パニくっていた頭がちょっとずつ冷静に考え始めた頃、本当にこの公園は人通りが少ないんだと今頃実感した。

誰1人通らない。


この前も、さっきも、そして今も冷静にここを見渡していなかった。


『俊くん、わたし孝浩くんと付き合ってるんだよ??』


でも俊くんは笑っていて、余裕綽綽というような顔つきをしていた。


『関係ないよ。じゃ、帰ろうか。それともまだここいて続きする??』


わたしはかなりのスピードで首を振った。

それにまた俊くんはクスッと笑った表情をした。


こんなに上から目線な俊くんは初めてな気がする。

もちろん俊くんのこの上から目線の言動、表現は余裕からきている。


この目、そしてあの唇。

見ているともっと揺らいでしまうような気がした。


『帰るね。明日バイト無理しないようにしてね。』


わたしは原付の鍵を回してメットインを開け、ヘルメットを取り出した。


取ろうとしたとき、前にいた俊くんがわたしの手をのけ、メットを手に取りわたしの頭にかぶせた。

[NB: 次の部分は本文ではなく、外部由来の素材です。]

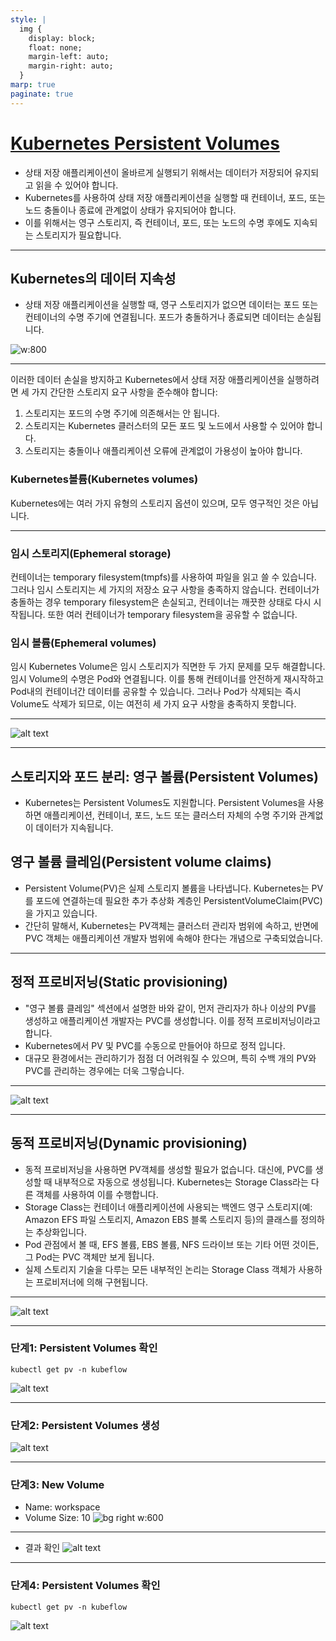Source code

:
 ```yaml
---
style: |
  img {
    display: block;
    float: none;
    margin-left: auto;
    margin-right: auto;
  }
marp: true
paginate: true
---
```

# [Kubernetes Persistent Volumes](https://aws.amazon.com/ko/blogs/tech/persistent-storage-for-kubernetes/)
- 상태 저장 애플리케이션이 올바르게 실행되기 위해서는 데이터가 저장되어 유지되고 읽을 수 있어야 합니다. 
- Kubernetes를 사용하여 상태 저장 애플리케이션을 실행할 때 컨테이너, 포드, 또는 노드 충돌이나 종료에 관계없이 상태가 유지되어야 합니다.
- 이를 위해서는 영구 스토리지, 즉 컨테이너, 포드, 또는 노드의 수명 후에도 지속되는 스토리지가 필요합니다.

---
## Kubernetes의 데이터 지속성
- 상태 저장 애플리케이션을 실행할 때, 영구 스토리지가 없으면 데이터는 포드 또는 컨테이너의 수명 주기에 연결됩니다. 포드가 충돌하거나 종료되면 데이터는 손실됩니다.

![w:800](./img/image.png)

---
이러한 데이터 손실을 방지하고 Kubernetes에서 상태 저장 애플리케이션을 실행하려면 세 가지 간단한 스토리지 요구 사항을 준수해야 합니다:

1. 스토리지는 포드의 수명 주기에 의존해서는 안 됩니다.
2. 스토리지는 Kubernetes 클러스터의 모든 포드 및 노드에서 사용할 수 있어야 합니다.
3. 스토리지는 충돌이나 애플리케이션 오류에 관계없이 가용성이 높아야 합니다.

### Kubernetes볼륨(Kubernetes volumes)
Kubernetes에는 여러 가지 유형의 스토리지 옵션이 있으며, 모두 영구적인 것은 아닙니다.

---
### 임시 스토리지(Ephemeral storage)
컨테이너는 temporary filesystem(tmpfs)를 사용하여 파일을 읽고 쓸 수 있습니다. 그러나 임시 스토리지는 세 가지의 저장소 요구 사항을 충족하지 않습니다. 컨테이너가 충돌하는 경우 temporary filesystem은 손실되고, 컨테이너는 깨끗한 상태로 다시 시작됩니다. 또한 여러 컨테이너가 temporary filesystem을 공유할 수 없습니다.

### 임시 볼륨(Ephemeral volumes)
임시 Kubernetes Volume은 임시 스토리지가 직면한 두 가지 문제를 모두 해결합니다. 임시 Volume의 수명은 Pod와 연결됩니다. 이를 통해 컨테이너를 안전하게 재시작하고 Pod내의 컨테이너간 데이터를 공유할 수 있습니다. 그러나 Pod가 삭제되는 즉시 Volume도 삭제가 되므로, 이는 여전히 세 가지 요구 사항을 충족하지 못합니다.

---
![alt text](./img/image-1.png)

---
## 스토리지와 포드 분리: 영구 볼륨(Persistent Volumes)
- Kubernetes는 Persistent Volumes도 지원합니다. Persistent Volumes을 사용하면 애플리케이션, 컨테이너, 포드, 노드 또는 클러스터 자체의 수명 주기와 관계없이 데이터가 지속됩니다.

## 영구 볼륨 클레임(Persistent volume claims)
- Persistent Volume(PV)은 실제 스토리지 볼륨을 나타냅니다. Kubernetes는 PV를 포드에 연결하는데 필요한 추가 추상화 계층인 PersistentVolumeClaim(PVC)을 가지고 있습니다.
- 간단히 말해서, Kubernetes는  PV객체는 클러스터 관리자 범위에 속하고, 반면에 PVC 객체는 애플리케이션 개발자 범위에 속해야 한다는 개념으로 구축되었습니다.

---
## 정적 프로비저닝(Static provisioning)
- "영구 볼륨 클레임" 섹션에서 설명한 바와 같이, 먼저 관리자가 하나 이상의  PV를 생성하고 애플리케이션 개발자는  PVC를 생성합니다. 이를 정적 프로비저닝이라고 합니다. 
- Kubernetes에서 PV 및 PVC를 수동으로 만들어야 하므로 정적 입니다.  
- 대규모 환경에서는 관리하기가 점점 더 어려워질 수 있으며, 특히 수백 개의 PV와 PVC를 관리하는 경우에는 더욱 그렇습니다.

---
![alt text](./img/image-2.png)

---
## 동적 프로비저닝(Dynamic provisioning)
- 동적 프로비저닝을 사용하면 PV객체를 생성할 필요가 없습니다. 대신에, PVC를 생성할 때 내부적으로 자동으로 생성됩니다. Kubernetes는 Storage Class라는 다른 객체를 사용하여 이를 수행합니다.
- Storage Class는 컨테이너 애플리케이션에 사용되는 백엔드 영구 스토리지(예: Amazon EFS 파일 스토리지, Amazon EBS 블록 스토리지 등)의 클래스를 정의하는 추상화입니다.
- Pod 관점에서 볼 때, EFS 볼륨, EBS 볼륨, NFS 드라이브 또는 기타 어떤 것이든, 그 Pod는 PVC 객체만 보게 됩니다. 
- 실제 스토리지 기술을 다루는 모든 내부적인 논리는  Storage Class 객체가 사용하는 프로비저너에 의해 구현됩니다.

---
![alt text](./img/image-3.png)

---
### 단계1: Persistent Volumes 확인
```shell
kubectl get pv -n kubeflow
```
![alt text](./img/image-4.png)

---
### 단계2: Persistent Volumes 생성
![alt text](./img/image-5.png)

---
### 단계3: New Volume
- Name: workspace
- Volume Size: 10
![bg right w:600](./img/image-6.png)

---
- 결과 확인 
![alt text](./img/image-7.png)

---
### 단계4: Persistent Volumes 확인
```shell
kubectl get pv -n kubeflow
```
![alt text](./img/image-8.png)

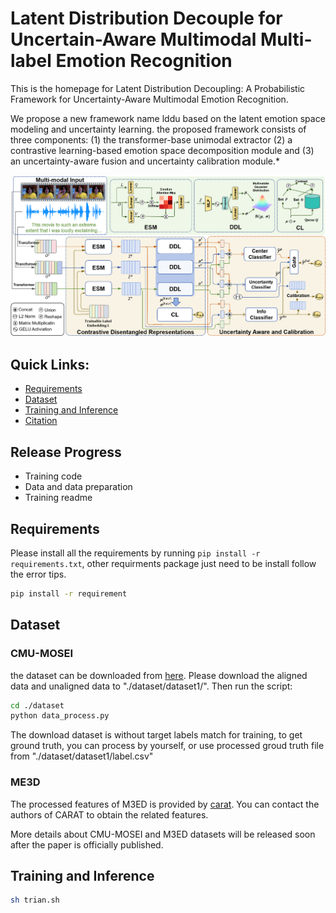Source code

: # Latent Distribution Decouple for Uncertain-Aware Multimodal Multi-label Emotion Recognition


This is the homepage for Latent Distribution Decoupling: A Probabilistic Framework for Uncertainty-Aware Multimodal Emotion Recognition.

We propose a new framework name lddu based on the latent emotion space modeling and uncertainty learning. the proposed framework consists of three components: (1) the transformer-base unimodal extractor (2) a contrastive learning-based emotion space decomposition module and (3) an uncertainty-aware fusion and uncertainty calibration module.*

![LDDU Framework](./images/framework_v2.png)


## Quick Links:
- [Requirements](#requirements)
- [Dataset](#dataset)
- [Training and Inference](#training-and-inference)
- [Citation](#citation)

## Release Progress
- Training code
- Data and data preparation
- Training readme

## Requirements
Please install all the requirements by running `pip install -r requirements.txt`, other requirments package just need to be install follow the error tips.
```bash
pip install -r requirement
```
## Dataset
### CMU-MOSEI
the dataset can be downloaded from [here](https://drive.google.com/drive/folders/1umLIjIlL8Y1oWYzU2L6UyPTHFQx7RREB). Please download the aligned data and unaligned data to "./dataset/dataset1/". Then run the script:
```bash
cd ./dataset
python data_process.py
```
The download dataset is without target labels match for training, to get ground truth, you can process by yourself, or use processed groud truth file from "./dataset/dataset1/label.csv"

### ME3D
The processed features of M3ED is provided by [carat](https://github.com/chengzju/CARAT.git). You can contact the authors of CARAT to obtain the related features.

More details about CMU-MOSEI and M3ED datasets will be released soon after the paper is officially published.

## Training and Inference 

```bash
sh trian.sh
```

アゴ紐のところのバックルをカチッと付けた後、またいきなりキスをしてきた。

ただ、触れてすぐ離れるだけのキス。


わたしは唇を手で押さえ、俊くんを見上げると


『また明日ね。』

またクスッと笑った表情で言い放ち、俊くんもバイクの方へ歩いた。


わたしは何も言わず、エンジンを付け、走り去った。


きっと顔は赤かったと思う。


孝浩くんへの罪悪感はあったけど・・・嫌じゃなかった。